The man stood up and frowned. ‘You nearly ruined my book. I have to kill you. I’ve never killed anyone before, you’ll be my first. I have to do it. I will kill you when I’ve pressed this soul.’ He held up the iris.
‘Never killed anyone before? What the fuck do you think you’ve just done?’
The man looked at Jenna and smiled again. ‘I didn’t kill him, you saw, he just died by himself.’
Jenna couldn’t comprehend the monstrosity in front of her. ‘How many ‘souls’ have you pressed?’
‘This is number twelve.’ He smiled proudly and started to walk towards the open door.
Jenna focused on not being sick, the urge to vomit was rising. She had to stop him leaving, she couldn’t let him abduct anyone else. She had to make him come close to her.
‘I’m going to burn your flower book.’
He stopped and turned to her, no longer smiling.
‘Yes, that’s right,’ continued Jenna, ‘I’m going to burn your flower book and set those souls free.’

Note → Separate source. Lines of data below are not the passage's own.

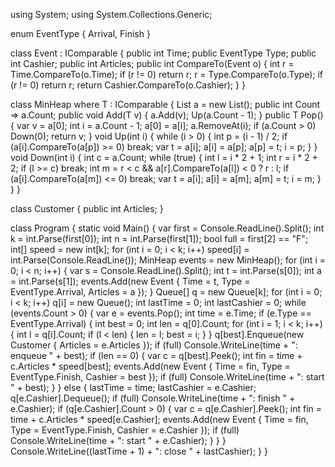 using System;
using System.Collections.Generic;

enum EventType { Arrival, Finish }

class Event : IComparable<Event>
{
    public int Time;
    public EventType Type;
    public int Cashier;
    public int Articles;
    public int CompareTo(Event o)
    {
        int r = Time.CompareTo(o.Time);
        if (r != 0) return r;
        r = Type.CompareTo(o.Type);
        if (r != 0) return r;
        return Cashier.CompareTo(o.Cashier);
    }
}

class MinHeap<T> where T : IComparable<T>
{
    List<T> a = new List<T>();
    public int Count => a.Count;
    public void Add(T v) { a.Add(v); Up(a.Count - 1); }
    public T Pop() { var v = a[0]; int i = a.Count - 1; a[0] = a[i]; a.RemoveAt(i); if (a.Count > 0) Down(0); return v; }
    void Up(int i) { while (i > 0) { int p = (i - 1) / 2; if (a[i].CompareTo(a[p]) >= 0) break; var t = a[i]; a[i] = a[p]; a[p] = t; i = p; } }
    void Down(int i) { int c = a.Count; while (true) { int l = i * 2 + 1; int r = i * 2 + 2; if (l >= c) break; int m = r < c && a[r].CompareTo(a[l]) < 0 ? r : l; if (a[i].CompareTo(a[m]) <= 0) break; var t = a[i]; a[i] = a[m]; a[m] = t; i = m; } }
}

class Customer { public int Articles; }

class Program
{
    static void Main()
    {
        var first = Console.ReadLine().Split();
        int k = int.Parse(first[0]);
        int n = int.Parse(first[1]);
        bool full = first[2] == "F";
        int[] speed = new int[k];
        for (int i = 0; i < k; i++) speed[i] = int.Parse(Console.ReadLine());
        MinHeap<Event> events = new MinHeap<Event>();
        for (int i = 0; i < n; i++) { var s = Console.ReadLine().Split(); int t = int.Parse(s[0]); int a = int.Parse(s[1]); events.Add(new Event { Time = t, Type = EventType.Arrival, Articles = a }); }
        Queue<Customer>[] q = new Queue<Customer>[k];
        for (int i = 0; i < k; i++) q[i] = new Queue<Customer>();
        int lastTime = 0; int lastCashier = 0;
        while (events.Count > 0)
        {
            var e = events.Pop();
            int time = e.Time;
            if (e.Type == EventType.Arrival)
            {
                int best = 0; int len = q[0].Count;
                for (int i = 1; i < k; i++) { int l = q[i].Count; if (l < len) { len = l; best = i; } }
                q[best].Enqueue(new Customer { Articles = e.Articles });
                if (full) Console.WriteLine(time + ": enqueue " + best);
                if (len == 0) { var c = q[best].Peek(); int fin = time + c.Articles * speed[best]; events.Add(new Event { Time = fin, Type = EventType.Finish, Cashier = best }); if (full) Console.WriteLine(time + ": start " + best); }
            }
            else
            {
                lastTime = time; lastCashier = e.Cashier; q[e.Cashier].Dequeue();
                if (full) Console.WriteLine(time + ": finish " + e.Cashier);
                if (q[e.Cashier].Count > 0) { var c = q[e.Cashier].Peek(); int fin = time + c.Articles * speed[e.Cashier]; events.Add(new Event { Time = fin, Type = EventType.Finish, Cashier = e.Cashier }); if (full) Console.WriteLine(time + ": start " + e.Cashier); }
            }
        }
        Console.WriteLine((lastTime + 1) + ": close " + lastCashier);
    }
}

The man placed the iris gently on the floor, balled his fists and strode towards her. Jenna backed up to the wall and crouched up on her feet. As the man swung his fist to her face she ducked and sprang to the side. The chain attached to her and the floor caught him just below his knees. It was enough to send him off balance and he crashed to the floor, landing on his back. Jenna quickly scrambled to him, taking advantage of his winded hesitation. She plunged the nail file into his neck with a force she didn’t know she possessed.
Blood spewed out and she stabbed again and again, raging for the twelve children that had a long and agonising death here. The man held his throat, gargling his blood.
Jenna leaned over him. ‘No one is going to save your soul you sick bastard.’ She stabbed the nail file into his right eye. He stopped writhing, his left eye stared motionless at the ceiling. The blood from his neck flowed to the open door, carrying the iris with it.
Jenna rolled off of him exhausted. The adrenalin surge in her had powered down. She led back on the concrete and wept.